- Input material:

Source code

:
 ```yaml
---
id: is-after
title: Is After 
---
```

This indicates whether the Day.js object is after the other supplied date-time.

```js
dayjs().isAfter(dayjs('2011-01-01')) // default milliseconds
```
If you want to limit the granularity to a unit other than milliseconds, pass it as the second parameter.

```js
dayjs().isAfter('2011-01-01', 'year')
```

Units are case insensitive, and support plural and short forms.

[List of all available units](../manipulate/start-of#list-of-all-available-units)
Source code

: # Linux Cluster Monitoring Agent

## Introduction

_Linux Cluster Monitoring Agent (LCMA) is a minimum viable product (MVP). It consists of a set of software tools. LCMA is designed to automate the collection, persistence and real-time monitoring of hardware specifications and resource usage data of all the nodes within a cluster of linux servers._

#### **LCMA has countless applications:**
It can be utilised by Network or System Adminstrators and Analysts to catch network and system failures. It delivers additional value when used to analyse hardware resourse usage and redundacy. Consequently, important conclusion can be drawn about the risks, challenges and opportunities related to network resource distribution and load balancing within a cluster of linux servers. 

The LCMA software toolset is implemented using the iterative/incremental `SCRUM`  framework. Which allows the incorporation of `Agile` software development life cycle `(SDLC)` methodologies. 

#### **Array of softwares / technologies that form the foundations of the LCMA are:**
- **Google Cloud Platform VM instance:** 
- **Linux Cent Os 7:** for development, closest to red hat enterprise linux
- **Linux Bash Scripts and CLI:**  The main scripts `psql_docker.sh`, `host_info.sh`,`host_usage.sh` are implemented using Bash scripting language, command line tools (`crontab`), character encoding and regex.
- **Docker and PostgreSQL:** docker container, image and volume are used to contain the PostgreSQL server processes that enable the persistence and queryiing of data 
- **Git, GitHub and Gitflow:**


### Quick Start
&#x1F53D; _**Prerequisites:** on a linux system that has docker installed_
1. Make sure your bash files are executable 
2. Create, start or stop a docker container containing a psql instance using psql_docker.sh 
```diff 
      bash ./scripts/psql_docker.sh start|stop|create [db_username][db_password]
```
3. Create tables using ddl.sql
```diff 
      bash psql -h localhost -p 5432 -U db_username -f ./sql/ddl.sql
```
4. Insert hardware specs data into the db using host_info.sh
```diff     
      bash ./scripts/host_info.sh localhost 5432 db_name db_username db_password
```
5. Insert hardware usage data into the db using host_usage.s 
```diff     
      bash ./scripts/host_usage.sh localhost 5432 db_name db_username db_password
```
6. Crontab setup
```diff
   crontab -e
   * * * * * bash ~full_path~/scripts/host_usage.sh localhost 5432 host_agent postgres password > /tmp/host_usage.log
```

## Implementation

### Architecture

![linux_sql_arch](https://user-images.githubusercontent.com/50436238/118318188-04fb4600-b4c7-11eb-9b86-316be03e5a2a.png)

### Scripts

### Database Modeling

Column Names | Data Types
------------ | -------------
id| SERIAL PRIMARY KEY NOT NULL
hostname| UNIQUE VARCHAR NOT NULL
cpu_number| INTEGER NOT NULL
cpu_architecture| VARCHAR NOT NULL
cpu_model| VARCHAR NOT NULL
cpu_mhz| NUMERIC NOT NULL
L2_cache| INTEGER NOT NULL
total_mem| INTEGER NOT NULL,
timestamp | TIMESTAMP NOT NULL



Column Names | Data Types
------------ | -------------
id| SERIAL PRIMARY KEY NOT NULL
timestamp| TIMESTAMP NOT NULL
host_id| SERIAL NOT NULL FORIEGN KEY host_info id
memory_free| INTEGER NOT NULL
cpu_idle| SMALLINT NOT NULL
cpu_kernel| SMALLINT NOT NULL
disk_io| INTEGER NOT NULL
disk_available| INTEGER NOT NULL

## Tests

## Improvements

- Directions: Your answer must be the lines above, unchanged, from the first one through the line that holds "## Introduction", inclusive, and no others.

- Result:
Source code

:
 ```yaml
---
id: is-after
title: Is After 
---
```

This indicates whether the Day.js object is after the other supplied date-time.

```js
dayjs().isAfter(dayjs('2011-01-01')) // default milliseconds
```
If you want to limit the granularity to a unit other than milliseconds, pass it as the second parameter.

```js
dayjs().isAfter('2011-01-01', 'year')
```

Units are case insensitive, and support plural and short forms.

[List of all available units](../manipulate/start-of#list-of-all-available-units)
Source code

: # Linux Cluster Monitoring Agent

## Introduction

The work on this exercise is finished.